Pin-Hsien Wu//International Development//26th of March//1-2 pm//Arts C133
This lecture presents parts of the findings of my PhD research, which is based on the fieldwork conducted in China and India during 2011 to 2012. The research aims to understand how different social actors conceptualise the environment and mobilise nature. One of my research objectives is to present how people, especially those filtered out and left behind in the progress of regional development, struggle with the environmental degradation and interact with it – and that is how I define ‘participation’ in a broad manner.
The case studies focus particularly on rural areas of the so-called ‘coal capital’ of the two countries.
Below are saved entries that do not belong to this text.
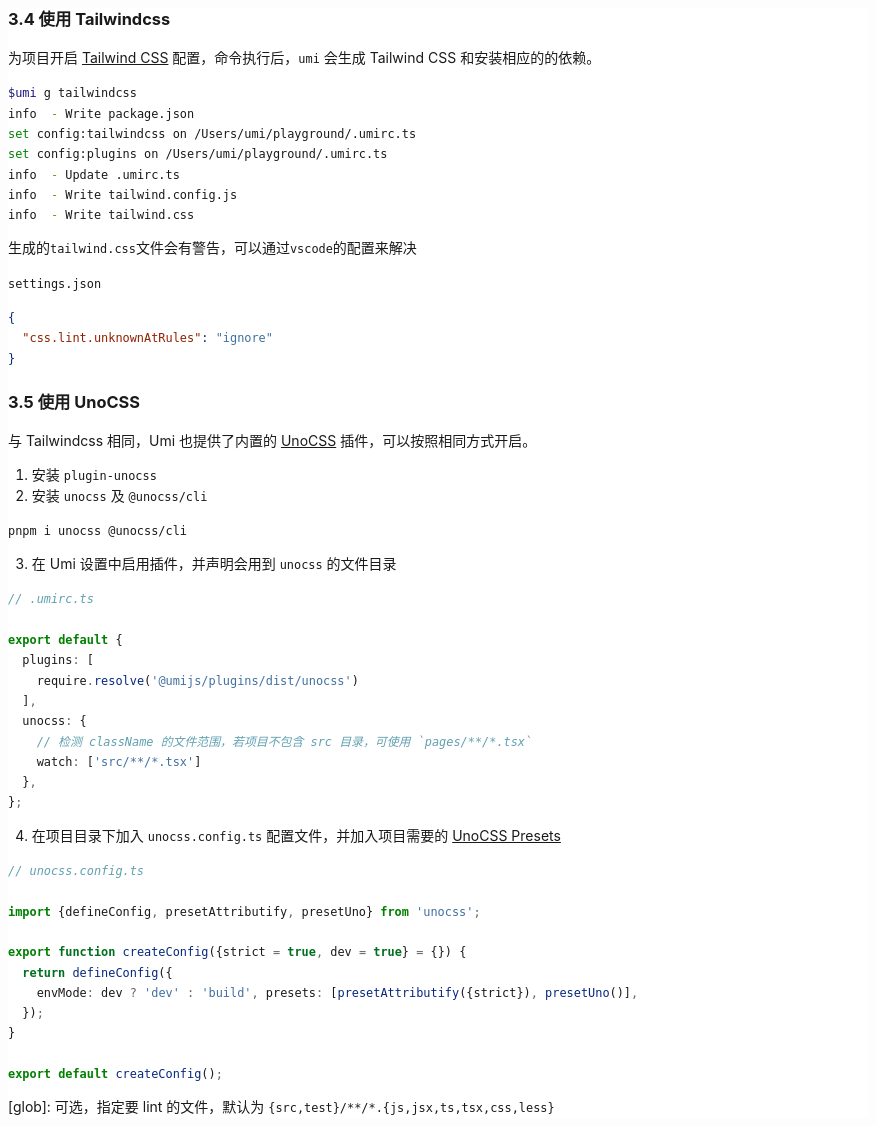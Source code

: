 ### 3.4 使用 Tailwindcss

为项目开启 [Tailwind CSS](https://tailwindcss.com/) 配置，命令执行后，`umi` 会生成 Tailwind CSS 和安装相应的的依赖。

```bash
$umi g tailwindcss
info  - Write package.json
set config:tailwindcss on /Users/umi/playground/.umirc.ts
set config:plugins on /Users/umi/playground/.umirc.ts
info  - Update .umirc.ts
info  - Write tailwind.config.js
info  - Write tailwind.css
```

生成的`tailwind.css`文件会有警告，可以通过`vscode`的配置来解决

`settings.json`

```json
{
  "css.lint.unknownAtRules": "ignore"
}
```

### 3.5 使用 UnoCSS

与 Tailwindcss 相同，Umi 也提供了内置的 [UnoCSS](https://github.com/unocss/unocss) 插件，可以按照相同方式开启。

1. 安装 `plugin-unocss`
2. 安装 `unocss` 及 `@unocss/cli`

```bash
pnpm i unocss @unocss/cli
```

3. 在 Umi 设置中启用插件，并声明会用到 `unocss` 的文件目录

```ts
// .umirc.ts
 
export default {
  plugins: [
    require.resolve('@umijs/plugins/dist/unocss')
  ],
  unocss: {
    // 检测 className 的文件范围，若项目不包含 src 目录，可使用 `pages/**/*.tsx`
    watch: ['src/**/*.tsx']
  },
};
```

4. 在项目目录下加入 `unocss.config.ts` 配置文件，并加入项目需要的 [UnoCSS Presets](https://github.com/unocss/unocss#presets)

```ts
// unocss.config.ts
 
import {defineConfig, presetAttributify, presetUno} from 'unocss';
 
export function createConfig({strict = true, dev = true} = {}) {
  return defineConfig({
    envMode: dev ? 'dev' : 'build', presets: [presetAttributify({strict}), presetUno()],
  });
}
 
export default createConfig(); 
```


 [glob]: 可选，指定要 lint 的文件，默认为 `{src,test}/**/*.{js,jsx,ts,tsx,css,less}`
While the coal supplement in each of the countries fulfils more than 70% of the national energy requirement and facilitates the national economic growth, the living standards of my field sites are on the dark side of inequality. However, only little initiatives organised by non-governmental agents were found in response to the environmental crisis caused by the coal development – in my Chinese case, there was none. Does it mean that the ‘environmental participation’ is weak or absent there? To elaborate this question, I felt the need to reconsider the definition of ‘participation’, and what I learned from my informants is that people are demanding ‘participation’ in the environment-development dilemma; however, this could be realised in various forms. The presentation will illustrate some different performances of environmental participation those have been noticed during the study, and their value for further analyses in my dissertation will be addressed.
Pin-Hsien Wu is a doctoral student in Development Studies at the University of Sussex. She received her master’s degree in Cultural Studies and bachelor’s degree in Sociology. Before returning to education, she worked for three years with Taiwanese and Indian NGOs, mainly those focusing on Environmental Impact Assessment procedure, environmental education and information disclosure. The work experience leads her to question the different definitions and practices of ‘environmental rights’ in diverse cultural contexts, and forms the basis of her PhD research on comparing environmental campaigns in China and India.